Here's a case where your greedy algorithm fails:
Imagine your polygon is a square with vertices A, B, C, D (top left, top right, bottom right, bottom left). This gives us edges (A,B), (A,D), (B,C), and (C, D).
Let the weights be A=-1, B=-1, C=-1, and D=1,000,000.
A (-1) ------ B (-1)
| |
| |
| |
| |
D(1000000) ---C (-1)
Clearly, the best strategy is to collapse (A,B), and then (B,C), so that you may end up with D by itself.
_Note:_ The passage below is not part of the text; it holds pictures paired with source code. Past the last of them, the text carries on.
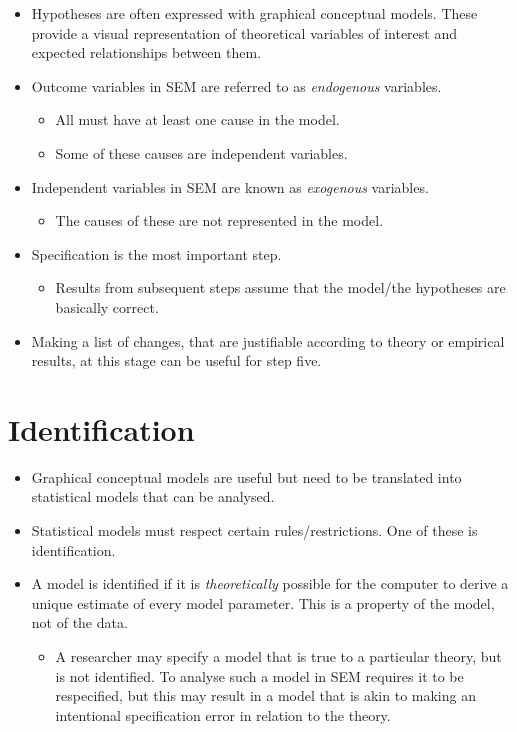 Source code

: \documentclass[
]{book}
\providecommand{\tightlist}{%
  \setlength{\itemsep}{0pt}\setlength{\parskip}{0pt}}
\begin{document}
\begin{itemize}
\tightlist
\item
  Hypotheses are often expressed with graphical conceptual models. These provide a visual representation of theoretical variables of interest and expected relationships between them.
\item
  Outcome variables in SEM are referred to as \emph{endogenous} variables.

  \begin{itemize}
  \tightlist
  \item
    All must have at least one cause in the model.
  \item
    Some of these causes are independent variables.
  \end{itemize}
\item
  Independent variables in SEM are known as \emph{exogenous} variables.

  \begin{itemize}
  \tightlist
  \item
    The causes of these are not represented in the model.
  \end{itemize}
\item
  Specification is the most important step.

  \begin{itemize}
  \tightlist
  \item
    Results from subsequent steps assume that the model/the hypotheses are basically correct.
  \end{itemize}
\item
  Making a list of changes, that are justifiable according to theory or empirical results, at this stage can be useful for step five.
\end{itemize}

\section{Identification}\label{identification}

\begin{itemize}
\tightlist
\item
  Graphical conceptual models are useful but need to be translated into statistical models that can be analysed.
\item
  Statistical models must respect certain rules/restrictions. One of these is identification.
\item
  A model is identified if it is \emph{theoretically} possible for the computer to derive a unique estimate of every model parameter. This is a property of the model, not of the data.

  \begin{itemize}
  \tightlist
  \item
    A researcher may specify a model that is true to a particular theory, but is not identified. To analyse such a model in SEM requires it to be respecified, but this may result in a model that is akin to making an intentional specification error in relation to the theory.
  \end{itemize}
\end{itemize}
\end{document}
Your algorithm, however, will start with either (A,D) or (D,C), which will not be optimal.
A greedy algorithm that combines the min sums has a similar weakness, so we need to think of something else.
I'm starting to see how we want to try to get all positive numbers together on one side and all negatives on the other.
If we think about the initial polygon entirely as a state, then we can imagine all the possible child states to be the subsequent graphs were an edge is collapsed. This creates a tree-like structure. A BFS or DFS would eventually give us an optimal solution, but at the cost of traversing the entire tree in the worst case, which is probably not as efficient as you'd like.
What you are looking for is a greedy best-first approach to search down this tree that is provably optimal. Perhaps you could create an A*-like search through it, although I'm not sure what your admissable heuristic would be.
I don't think the greedy algorithm works. Let the vertices be A = 0, B = 1, C = 2, and the edges be AB = a - 5b, BC = b + c, CA = -20. The greedy algorithm selects BC to evaluate first, value 3. Then AB, value, -15. However, there is a better sequence to use. Evaluate AB first, value -5. Then evaluate BC, value -3. I don't know of a better algorithm though.